AVAILABLE RECORDS: Begin
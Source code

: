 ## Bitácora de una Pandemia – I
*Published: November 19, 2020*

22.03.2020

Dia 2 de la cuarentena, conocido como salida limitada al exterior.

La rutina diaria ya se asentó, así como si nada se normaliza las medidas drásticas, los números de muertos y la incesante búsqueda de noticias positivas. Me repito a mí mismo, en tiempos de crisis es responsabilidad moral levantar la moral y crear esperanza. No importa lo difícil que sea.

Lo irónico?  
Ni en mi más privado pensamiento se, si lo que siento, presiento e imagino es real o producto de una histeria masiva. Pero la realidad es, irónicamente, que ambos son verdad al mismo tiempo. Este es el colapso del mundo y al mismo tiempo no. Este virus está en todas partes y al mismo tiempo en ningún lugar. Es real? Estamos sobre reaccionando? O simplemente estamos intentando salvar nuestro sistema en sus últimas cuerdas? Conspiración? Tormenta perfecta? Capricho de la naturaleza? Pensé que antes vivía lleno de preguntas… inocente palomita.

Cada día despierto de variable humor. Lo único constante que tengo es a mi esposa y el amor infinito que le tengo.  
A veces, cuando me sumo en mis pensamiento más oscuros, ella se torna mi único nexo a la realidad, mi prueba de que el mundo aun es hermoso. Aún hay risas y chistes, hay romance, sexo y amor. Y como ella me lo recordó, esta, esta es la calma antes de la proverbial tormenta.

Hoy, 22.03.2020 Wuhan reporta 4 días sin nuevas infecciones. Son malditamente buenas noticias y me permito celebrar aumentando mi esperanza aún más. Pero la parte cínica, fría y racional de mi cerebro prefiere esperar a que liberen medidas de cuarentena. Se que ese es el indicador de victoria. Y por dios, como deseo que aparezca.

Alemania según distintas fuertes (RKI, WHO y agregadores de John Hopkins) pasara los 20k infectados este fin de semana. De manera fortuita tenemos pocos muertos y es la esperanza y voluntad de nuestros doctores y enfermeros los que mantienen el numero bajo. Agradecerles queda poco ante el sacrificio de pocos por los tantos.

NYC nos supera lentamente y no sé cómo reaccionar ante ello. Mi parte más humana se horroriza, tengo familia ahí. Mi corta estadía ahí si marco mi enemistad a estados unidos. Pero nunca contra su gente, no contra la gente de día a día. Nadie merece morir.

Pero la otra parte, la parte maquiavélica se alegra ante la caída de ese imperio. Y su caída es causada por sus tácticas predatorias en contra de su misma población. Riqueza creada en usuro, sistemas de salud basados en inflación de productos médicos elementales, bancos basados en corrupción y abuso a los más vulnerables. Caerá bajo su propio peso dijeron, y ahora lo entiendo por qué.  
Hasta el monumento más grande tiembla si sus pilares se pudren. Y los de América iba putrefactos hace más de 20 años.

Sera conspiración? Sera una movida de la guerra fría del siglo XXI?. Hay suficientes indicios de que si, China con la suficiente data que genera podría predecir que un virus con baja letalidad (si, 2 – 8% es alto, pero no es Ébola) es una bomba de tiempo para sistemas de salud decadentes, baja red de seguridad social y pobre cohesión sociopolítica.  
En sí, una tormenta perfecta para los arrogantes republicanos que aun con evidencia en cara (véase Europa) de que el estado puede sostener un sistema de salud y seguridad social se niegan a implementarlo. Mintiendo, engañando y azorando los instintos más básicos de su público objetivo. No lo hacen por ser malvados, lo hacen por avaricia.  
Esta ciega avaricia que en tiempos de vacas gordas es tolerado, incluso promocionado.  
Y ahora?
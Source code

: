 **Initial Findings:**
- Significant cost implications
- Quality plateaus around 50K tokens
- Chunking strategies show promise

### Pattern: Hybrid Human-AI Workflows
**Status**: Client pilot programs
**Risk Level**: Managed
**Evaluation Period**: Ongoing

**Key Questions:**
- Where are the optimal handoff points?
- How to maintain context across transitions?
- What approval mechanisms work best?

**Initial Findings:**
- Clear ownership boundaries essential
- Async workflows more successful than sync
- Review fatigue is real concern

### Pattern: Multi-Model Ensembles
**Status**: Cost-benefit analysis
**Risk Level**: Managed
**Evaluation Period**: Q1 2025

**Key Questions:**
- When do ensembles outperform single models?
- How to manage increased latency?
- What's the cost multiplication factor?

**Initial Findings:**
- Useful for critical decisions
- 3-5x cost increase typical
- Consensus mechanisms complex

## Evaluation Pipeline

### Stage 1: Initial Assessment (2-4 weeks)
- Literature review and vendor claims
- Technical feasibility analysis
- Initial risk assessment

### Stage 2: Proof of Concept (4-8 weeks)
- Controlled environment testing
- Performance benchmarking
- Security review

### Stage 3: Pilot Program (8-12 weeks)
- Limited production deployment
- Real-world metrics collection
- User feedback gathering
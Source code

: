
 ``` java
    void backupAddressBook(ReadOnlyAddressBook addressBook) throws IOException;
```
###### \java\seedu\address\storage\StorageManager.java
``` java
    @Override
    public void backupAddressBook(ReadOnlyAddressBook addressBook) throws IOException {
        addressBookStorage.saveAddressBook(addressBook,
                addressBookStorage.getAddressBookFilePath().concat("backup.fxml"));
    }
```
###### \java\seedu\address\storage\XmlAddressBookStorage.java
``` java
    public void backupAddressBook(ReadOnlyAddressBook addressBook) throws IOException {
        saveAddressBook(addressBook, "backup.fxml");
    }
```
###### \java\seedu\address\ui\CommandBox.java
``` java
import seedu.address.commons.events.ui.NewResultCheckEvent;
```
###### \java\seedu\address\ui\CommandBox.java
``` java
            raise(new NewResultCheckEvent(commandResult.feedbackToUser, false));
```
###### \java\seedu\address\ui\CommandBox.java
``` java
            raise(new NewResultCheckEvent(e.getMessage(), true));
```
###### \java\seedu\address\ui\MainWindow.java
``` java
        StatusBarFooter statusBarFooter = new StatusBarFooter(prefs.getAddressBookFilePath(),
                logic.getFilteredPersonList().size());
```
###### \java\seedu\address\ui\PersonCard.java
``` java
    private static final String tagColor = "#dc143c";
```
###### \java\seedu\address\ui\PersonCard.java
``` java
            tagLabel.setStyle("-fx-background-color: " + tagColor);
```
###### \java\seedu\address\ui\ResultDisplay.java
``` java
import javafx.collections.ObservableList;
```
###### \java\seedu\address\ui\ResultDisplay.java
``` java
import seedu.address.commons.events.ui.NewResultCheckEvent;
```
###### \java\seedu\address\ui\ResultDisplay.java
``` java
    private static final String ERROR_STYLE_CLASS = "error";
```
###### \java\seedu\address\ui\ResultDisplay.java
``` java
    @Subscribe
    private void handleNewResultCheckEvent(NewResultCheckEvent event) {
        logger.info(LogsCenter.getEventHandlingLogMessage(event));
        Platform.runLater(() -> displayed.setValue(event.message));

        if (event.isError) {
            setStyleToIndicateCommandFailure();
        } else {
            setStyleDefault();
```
AVAILABLE RECORDS: End
● **WHAT TO WORK ON**
Nothing in the records may be left out; transcribe all of them exactly.

● **SOLUTION TO THE EXERCISE**
Source code

: ## Bitácora de una Pandemia – I
*Published: November 19, 2020*

22.03.2020

Dia 2 de la cuarentena, conocido como salida limitada al exterior.

La rutina diaria ya se asentó, así como si nada se normaliza las medidas drásticas, los números de muertos y la incesante búsqueda de noticias positivas. Me repito a mí mismo, en tiempos de crisis es responsabilidad moral levantar la moral y crear esperanza. No importa lo difícil que sea.

Lo irónico?  
Ni en mi más privado pensamiento se, si lo que siento, presiento e imagino es real o producto de una histeria masiva. Pero la realidad es, irónicamente, que ambos son verdad al mismo tiempo. Este es el colapso del mundo y al mismo tiempo no. Este virus está en todas partes y al mismo tiempo en ningún lugar. Es real? Estamos sobre reaccionando? O simplemente estamos intentando salvar nuestro sistema en sus últimas cuerdas? Conspiración? Tormenta perfecta? Capricho de la naturaleza? Pensé que antes vivía lleno de preguntas… inocente palomita.

Cada día despierto de variable humor. Lo único constante que tengo es a mi esposa y el amor infinito que le tengo.  
A veces, cuando me sumo en mis pensamiento más oscuros, ella se torna mi único nexo a la realidad, mi prueba de que el mundo aun es hermoso. Aún hay risas y chistes, hay romance, sexo y amor. Y como ella me lo recordó, esta, esta es la calma antes de la proverbial tormenta.

Hoy, 22.03.2020 Wuhan reporta 4 días sin nuevas infecciones. Son malditamente buenas noticias y me permito celebrar aumentando mi esperanza aún más. Pero la parte cínica, fría y racional de mi cerebro prefiere esperar a que liberen medidas de cuarentena. Se que ese es el indicador de victoria. Y por dios, como deseo que aparezca.

Alemania según distintas fuertes (RKI, WHO y agregadores de John Hopkins) pasara los 20k infectados este fin de semana. De manera fortuita tenemos pocos muertos y es la esperanza y voluntad de nuestros doctores y enfermeros los que mantienen el numero bajo. Agradecerles queda poco ante el sacrificio de pocos por los tantos.

NYC nos supera lentamente y no sé cómo reaccionar ante ello. Mi parte más humana se horroriza, tengo familia ahí. Mi corta estadía ahí si marco mi enemistad a estados unidos. Pero nunca contra su gente, no contra la gente de día a día. Nadie merece morir.

Pero la otra parte, la parte maquiavélica se alegra ante la caída de ese imperio. Y su caída es causada por sus tácticas predatorias en contra de su misma población. Riqueza creada en usuro, sistemas de salud basados en inflación de productos médicos elementales, bancos basados en corrupción y abuso a los más vulnerables. Caerá bajo su propio peso dijeron, y ahora lo entiendo por qué.  
Hasta el monumento más grande tiembla si sus pilares se pudren. Y los de América iba putrefactos hace más de 20 años.

Sera conspiración? Sera una movida de la guerra fría del siglo XXI?. Hay suficientes indicios de que si, China con la suficiente data que genera podría predecir que un virus con baja letalidad (si, 2 – 8% es alto, pero no es Ébola) es una bomba de tiempo para sistemas de salud decadentes, baja red de seguridad social y pobre cohesión sociopolítica.  
En sí, una tormenta perfecta para los arrogantes republicanos que aun con evidencia en cara (véase Europa) de que el estado puede sostener un sistema de salud y seguridad social se niegan a implementarlo. Mintiendo, engañando y azorando los instintos más básicos de su público objetivo. No lo hacen por ser malvados, lo hacen por avaricia.  
Esta ciega avaricia que en tiempos de vacas gordas es tolerado, incluso promocionado.  
Y ahora?
Source code

: **Initial Findings:**
- Significant cost implications
- Quality plateaus around 50K tokens
- Chunking strategies show promise

### Pattern: Hybrid Human-AI Workflows
**Status**: Client pilot programs
**Risk Level**: Managed
**Evaluation Period**: Ongoing

**Key Questions:**
- Where are the optimal handoff points?
- How to maintain context across transitions?
- What approval mechanisms work best?

**Initial Findings:**
- Clear ownership boundaries essential
- Async workflows more successful than sync
- Review fatigue is real concern

### Pattern: Multi-Model Ensembles
**Status**: Cost-benefit analysis
**Risk Level**: Managed
**Evaluation Period**: Q1 2025

**Key Questions:**
- When do ensembles outperform single models?
- How to manage increased latency?
- What's the cost multiplication factor?

**Initial Findings:**
- Useful for critical decisions
- 3-5x cost increase typical
- Consensus mechanisms complex

## Evaluation Pipeline

### Stage 1: Initial Assessment (2-4 weeks)
- Literature review and vendor claims
- Technical feasibility analysis
- Initial risk assessment

### Stage 2: Proof of Concept (4-8 weeks)
- Controlled environment testing
- Performance benchmarking
- Security review

### Stage 3: Pilot Program (8-12 weeks)
- Limited production deployment
- Real-world metrics collection
- User feedback gathering
Source code

:
 ``` java
    void backupAddressBook(ReadOnlyAddressBook addressBook) throws IOException;
```
###### \java\seedu\address\storage\StorageManager.java
``` java
    @Override
    public void backupAddressBook(ReadOnlyAddressBook addressBook) throws IOException {
        addressBookStorage.saveAddressBook(addressBook,
                addressBookStorage.getAddressBookFilePath().concat("backup.fxml"));
    }
```
###### \java\seedu\address\storage\XmlAddressBookStorage.java
``` java
    public void backupAddressBook(ReadOnlyAddressBook addressBook) throws IOException {
        saveAddressBook(addressBook, "backup.fxml");
    }
```
###### \java\seedu\address\ui\CommandBox.java
``` java
import seedu.address.commons.events.ui.NewResultCheckEvent;
```
###### \java\seedu\address\ui\CommandBox.java
``` java
            raise(new NewResultCheckEvent(commandResult.feedbackToUser, false));
```
###### \java\seedu\address\ui\CommandBox.java
``` java
            raise(new NewResultCheckEvent(e.getMessage(), true));
```
###### \java\seedu\address\ui\MainWindow.java
``` java
        StatusBarFooter statusBarFooter = new StatusBarFooter(prefs.getAddressBookFilePath(),
                logic.getFilteredPersonList().size());
```
###### \java\seedu\address\ui\PersonCard.java
``` java
    private static final String tagColor = "#dc143c";
```
###### \java\seedu\address\ui\PersonCard.java
``` java
            tagLabel.setStyle("-fx-background-color: " + tagColor);
```
###### \java\seedu\address\ui\ResultDisplay.java
``` java
import javafx.collections.ObservableList;
```
###### \java\seedu\address\ui\ResultDisplay.java
``` java
import seedu.address.commons.events.ui.NewResultCheckEvent;
```
###### \java\seedu\address\ui\ResultDisplay.java
``` java
    private static final String ERROR_STYLE_CLASS = "error";
```
###### \java\seedu\address\ui\ResultDisplay.java
``` java
    @Subscribe
    private void handleNewResultCheckEvent(NewResultCheckEvent event) {
        logger.info(LogsCenter.getEventHandlingLogMessage(event));
        Platform.runLater(() -> displayed.setValue(event.message));

        if (event.isError) {
            setStyleToIndicateCommandFailure();
        } else {
            setStyleDefault();
```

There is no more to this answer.